The first big event in the stadium was the 1928 city championship game between San Francisco Polytechnic and Lowell High School which drew 50,000 spectators and is still a Northern California record for a high school game. Kezar also began hosting the annual East-West Shrine Game starting in 1925, beginning a lengthy affair with the historic game. In total, Kezar would host the East-West Shrine Game from 1925 to 1941, 1943 to 1968 and 1971 to1973. The stadium saw many future NFL greats playing in their final collegiate game within the confines of the beloved stadium. Greats such as Forrest Gregg, Hugh McElhenny, Dick Butkus and Alan Page made the game worth watching.

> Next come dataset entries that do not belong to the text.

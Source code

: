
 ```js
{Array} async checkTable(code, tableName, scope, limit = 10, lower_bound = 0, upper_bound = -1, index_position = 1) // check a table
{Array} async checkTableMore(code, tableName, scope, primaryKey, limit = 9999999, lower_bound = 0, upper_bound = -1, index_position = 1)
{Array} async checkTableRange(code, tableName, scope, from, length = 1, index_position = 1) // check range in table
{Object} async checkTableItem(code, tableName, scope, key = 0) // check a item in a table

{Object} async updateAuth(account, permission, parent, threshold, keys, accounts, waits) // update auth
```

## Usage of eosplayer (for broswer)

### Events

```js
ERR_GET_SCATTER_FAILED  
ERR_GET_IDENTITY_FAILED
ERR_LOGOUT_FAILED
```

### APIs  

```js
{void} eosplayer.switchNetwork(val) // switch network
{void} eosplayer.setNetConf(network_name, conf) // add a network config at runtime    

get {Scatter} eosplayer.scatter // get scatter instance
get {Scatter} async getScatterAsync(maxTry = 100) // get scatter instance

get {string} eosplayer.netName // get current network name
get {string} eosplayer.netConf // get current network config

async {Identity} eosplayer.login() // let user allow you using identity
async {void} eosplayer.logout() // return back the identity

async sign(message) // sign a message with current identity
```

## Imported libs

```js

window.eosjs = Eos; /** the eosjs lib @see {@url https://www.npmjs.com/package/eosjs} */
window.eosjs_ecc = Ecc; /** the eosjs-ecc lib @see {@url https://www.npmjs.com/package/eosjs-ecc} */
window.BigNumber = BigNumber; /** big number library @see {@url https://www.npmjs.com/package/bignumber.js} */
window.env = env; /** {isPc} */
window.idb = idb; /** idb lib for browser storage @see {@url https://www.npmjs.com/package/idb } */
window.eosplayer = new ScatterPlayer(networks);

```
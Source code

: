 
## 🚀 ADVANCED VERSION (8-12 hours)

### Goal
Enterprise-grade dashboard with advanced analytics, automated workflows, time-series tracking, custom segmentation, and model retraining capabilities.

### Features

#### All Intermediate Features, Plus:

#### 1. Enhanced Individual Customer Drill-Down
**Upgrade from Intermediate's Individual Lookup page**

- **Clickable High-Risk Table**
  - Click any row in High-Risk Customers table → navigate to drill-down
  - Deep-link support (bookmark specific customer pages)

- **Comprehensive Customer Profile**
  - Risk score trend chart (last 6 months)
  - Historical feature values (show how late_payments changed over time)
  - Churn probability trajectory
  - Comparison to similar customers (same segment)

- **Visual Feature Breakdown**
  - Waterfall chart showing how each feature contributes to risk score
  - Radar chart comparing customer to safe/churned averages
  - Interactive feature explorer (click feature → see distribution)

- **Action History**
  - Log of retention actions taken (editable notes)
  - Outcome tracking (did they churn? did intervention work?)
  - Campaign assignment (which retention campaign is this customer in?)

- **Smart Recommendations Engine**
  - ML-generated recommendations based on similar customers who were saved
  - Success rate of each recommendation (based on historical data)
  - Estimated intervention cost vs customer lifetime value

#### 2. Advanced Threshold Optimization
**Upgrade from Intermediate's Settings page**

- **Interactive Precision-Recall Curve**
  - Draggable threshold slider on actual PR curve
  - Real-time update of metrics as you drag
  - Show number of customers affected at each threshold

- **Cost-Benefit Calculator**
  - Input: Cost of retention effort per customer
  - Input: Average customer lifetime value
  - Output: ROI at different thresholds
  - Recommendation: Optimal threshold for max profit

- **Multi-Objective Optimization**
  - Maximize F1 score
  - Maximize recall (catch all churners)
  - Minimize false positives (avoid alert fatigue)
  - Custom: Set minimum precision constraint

From the beginning, a number of college teams made Kezar their home including Saint Mary’s (1927), USF (1930) and Santa Clara (1935). College dominated the region in those days. With Stanford and Cal battling out their rivalry in their own stadiums, Kezar played host to some legendary teams who have since faded from memory. Santa Clara had the most national recognition in those days, winning two Sugar Bowls in the 1930’s and an Orange Bowl in January of 1950. In 1948, the Broncos defeated the University of Oklahoma 20-17 at Kezar Stadium; Oklahoma would go on to finish the season ranked fifth in the nation.
The 49ers were formed in 1946 and began to take the heart of San Francisco. Though they only made one playoff appearance between 1946 and 1970, they won over the city’s heart with a consistent will to win. The City by the Bay found it hard to forget the Million Dollar Backfield and the glory of the 1950’s, where seemingly every game was an exciting affair. It was around this time when Saint Mary’s (1950) and Santa Clara (1952) left Kezar as their home, leaving just the University of San Francisco as its sole collegiate tenants.
Rocky Marciano fought against Don Cockell on May 16, 1955; it was the second to last fight of Marciano’s career. The Kezar crowd especially enjoyed watching some of the game’s greats battle it out every Sunday against their heroes. Players such as Jim Brown, Johnny Unitas and Deacon Jones roamed Kezar’s muddy field.
One of the unique features of the stadium was a long dark underground tunnel which led to the field. Fans loved to pour beer and throw other object on even their own players who were coming out of the tunnel. It became so bad that the 49ers were forced to put up chicken wire to combat the effects of the foreign objects. While behavior was rude, it linked the team to the city in a memorable fashion. While the fans griped about losing seasons, the 49ers were building a contender which would leave the fans at Kezar in love with the team. The 49ers would close out their time at Kezar by hosting the very first NFC Championship Game against the Dallas Cowboys. Although 49ers would lose that game and move to Candlestick Park for the 1971 season, they had finally won over their fans.
The University of San Francisco would leave the following year and Kezar would remain the home of high school football. Shortly after the 49ers departure, scenes from Dirty Harry were filmed there and it also became a popular concert venue, hosting the likes of Led Zeppelin, The Doobie Brothers and Bob Dylan along with a host of many more famous performers.
After the Loma Prieta Earthquake in 1989, most Kezar Stadium was demolished and left in its wake is a 10,000 seat stadium perfectly fit for high school football. The old locker rooms still exist as does the long, dark tunnel. It is the home of Sacred Heart Cathedral Preparatory and remains a popular attraction for high school football, college lacrosse and women’s professional soccer.